Cem Yayınevi, daha önce Stapledon'un 1937 yılında kaleme aldığı "Son ve İlk İnsanlar" kitabını yayımlamıştı. Altay İlhan Aktürk'ün çevirisiyle Türkçe'ye kazandırılan "Son ve İlk İnsanlar" yine uzak geleceğin öyküsünü gelecekte yaşayan bir yazarın bakışından anlatıyor. Yayınevi bu iki kitapla Türk okurları Arthur C. Clark'tan Stanislaw Lem'e pek çok bilim kurgu ustasını etkilemiş öncü bir yazarla tanıştırıyor.
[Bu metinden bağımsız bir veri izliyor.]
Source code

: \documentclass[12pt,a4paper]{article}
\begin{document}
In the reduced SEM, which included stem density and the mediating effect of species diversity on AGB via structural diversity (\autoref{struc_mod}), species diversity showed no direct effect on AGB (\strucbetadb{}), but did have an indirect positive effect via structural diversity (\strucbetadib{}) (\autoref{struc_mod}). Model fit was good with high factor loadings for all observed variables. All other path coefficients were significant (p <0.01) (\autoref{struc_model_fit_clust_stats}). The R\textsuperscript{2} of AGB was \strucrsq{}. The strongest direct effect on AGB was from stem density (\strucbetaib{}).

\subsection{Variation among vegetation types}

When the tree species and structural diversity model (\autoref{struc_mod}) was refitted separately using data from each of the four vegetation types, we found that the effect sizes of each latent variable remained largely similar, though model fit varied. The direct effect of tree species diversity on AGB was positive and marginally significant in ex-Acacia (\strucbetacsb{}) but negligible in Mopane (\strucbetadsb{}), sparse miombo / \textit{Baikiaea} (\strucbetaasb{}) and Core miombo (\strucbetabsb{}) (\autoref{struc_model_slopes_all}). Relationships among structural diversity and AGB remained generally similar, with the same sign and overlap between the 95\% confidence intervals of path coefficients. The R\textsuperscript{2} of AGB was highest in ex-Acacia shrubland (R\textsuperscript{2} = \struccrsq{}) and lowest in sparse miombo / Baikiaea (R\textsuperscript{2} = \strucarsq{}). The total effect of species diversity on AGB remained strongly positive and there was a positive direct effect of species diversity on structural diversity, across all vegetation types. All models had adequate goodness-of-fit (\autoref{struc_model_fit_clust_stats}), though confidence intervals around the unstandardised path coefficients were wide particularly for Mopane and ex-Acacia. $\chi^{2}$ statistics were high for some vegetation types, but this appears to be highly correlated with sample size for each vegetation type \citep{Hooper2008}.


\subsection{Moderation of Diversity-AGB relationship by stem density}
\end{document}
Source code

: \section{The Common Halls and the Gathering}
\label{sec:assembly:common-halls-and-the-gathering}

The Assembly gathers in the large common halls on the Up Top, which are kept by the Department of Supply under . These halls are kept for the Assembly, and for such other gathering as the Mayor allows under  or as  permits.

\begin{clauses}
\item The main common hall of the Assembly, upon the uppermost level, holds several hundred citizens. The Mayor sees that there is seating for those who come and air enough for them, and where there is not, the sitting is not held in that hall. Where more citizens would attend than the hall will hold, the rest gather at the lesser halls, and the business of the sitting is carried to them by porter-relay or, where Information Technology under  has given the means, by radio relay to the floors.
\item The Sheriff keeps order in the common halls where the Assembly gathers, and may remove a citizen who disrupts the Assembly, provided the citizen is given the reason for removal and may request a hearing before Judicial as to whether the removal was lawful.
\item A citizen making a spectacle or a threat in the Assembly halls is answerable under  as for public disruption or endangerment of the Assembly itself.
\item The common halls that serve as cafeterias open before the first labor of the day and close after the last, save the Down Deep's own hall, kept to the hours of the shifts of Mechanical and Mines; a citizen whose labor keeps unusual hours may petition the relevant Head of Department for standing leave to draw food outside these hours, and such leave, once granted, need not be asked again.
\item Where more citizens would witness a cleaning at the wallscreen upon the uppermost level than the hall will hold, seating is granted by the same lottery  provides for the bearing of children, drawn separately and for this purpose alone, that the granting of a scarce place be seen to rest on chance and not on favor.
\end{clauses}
Bilim kurgu dünyasının büyük saygı duyduğu ama adı o dünya haricinde çok az tanınan bir yazar olan Olaf Stapledon, eserlerinde genetik mühendisliği ve başka gezegenleri yaşanır kılma konusunda, fanteziden bilim kurguya geçişin ilk örneklerini vermiş. 2014 yılında Bilimkurgu Fantezi Onur Listesi'ne alınan yazarın "Geleceğin Tarihi" başlıklı kitaplar dizisi, çağdaş bilimkurguyu besleyen başlıca kaynaklar arasında yer alıyor, bilimkurguya yeni temalar kazandıran eserler olarak biliniyor.

••••

Mevlüt Kaplan'dan üç şiir kitabı

Kıbrıs, Irak, Balkanlar, Avrasya Türk Edebiyatları Kurumu (KIBATEK) Derneği Başkanı şair, yazar, öğretmen Mevlüt Kaplan'ın Tunç Yayıncılık'tan çıkan şiir kitapları raflarda yerini aldı. Kaplan'ın "Aşka İmza", "Yıldız İmecesi" ve "Tomurcuklar Umuda Açar" kitaplarının her birinde 60'ı aşkın şiir yer alıyor. Adını ilk kez 15 yaşında yayımlanan şiirle duyuran Mevlüt Kaplan, 600'ü aşkın kitaba emek vermiş, ulusal ve uluslararası alanda çok sayıda ödül almış üretken bir yazar. Adına ödüllü edebiyat yarışmaları düzenlenen ve eşiyle birlikte açtıkları Ayten-Mevlüt Kaplan Kitaplığı'nda çalışmalarını sürdüren Kaplan'ın şiir kitaplarının yanı sıra masal, öykü, roman kitapları ve incelemeleri de bulunuyor.

••••

Ne Okudum?

Mavra / Adnan Turgut / Duvar Yayınları

Adnan Turgut'un Duvar Yayınları'ndan çıkan kitabı "Mavra", ağırlıkla Bodrum'da geçen bir sevda öyküsü. "Mavra", fırsatları değerlendirerek ülkeye kaçak gözlük getiren Murat'ın Bodrum'da hızlı başlayan, gençlik hataları nedeniyle bitmek zorunda kalan ancak sızısı ömür boyu süren aşkının romanı. Eşrefpaşalı bir gencin Kemeraltı Birinci Beyler'deki gözlükçülerde başlayan öyküsü, okuru Bodrum'un en keyifli, "ebedi maviliklerin ülkesi" olduğu zamanlara götürüyor. İstanbul'da Çiçek Pasajı'nda Madam Anahit'in akordeonu eşliğinde en tatlı rüyaları yaşatıyor. İzmir'in Kemalpaşa ilçesinde doğan ve gençliği Eşrefpaşa Atilla Mahallesi'nde geçen yazar Adnan Turgut, uzun yıllar ruhsatlı gözlükçülük yapmış ve İzmir Gözlükçüler Derneği'ni de kurmuş. Bu arada, merak edenler için "mavra", daha çok argo dilde "ortaya karışık sohbet" anlamında kullanılıyor.

***

Çok satanlar

- Yapısal Reformlar ve Türkiye / Mahfi Eğilmez

- Yaklaşan Kasırga / Levent Gültekin / Doğan Kitap

- Anka Kuşu / Yılmaz Özdil / Sia

- Tiamat / İhsan Oktay Anar / Everest Yayınları

- Hayatını Seçen Kadın - Hocaların Hocası / Sedef Kabaş / Remzi Yayınevi

- İnsan Geleceğini Nasıl Kurar? / İlber Ortaylı / Kronik

- Size Yalan Söylediler / Barış Terkoğlu / Kırmızı Kedi

- Hayat Kaybettiğin Yerden Başlar / Miraç Çağrı Aktaş / İndigo Kitap

- Yeni Tarım Düzeni / Ali Ekber Yıldırım / Sia Kitap

- Ortadoğu'nun Şahları Vezirleri Piyonları / Nur Batur / Kırmızı Kedi

Bu liste Duvar, Kırmızı Kedi, Remzi ve Yakın kitapevlerinin katkılarıyla hazırlandı.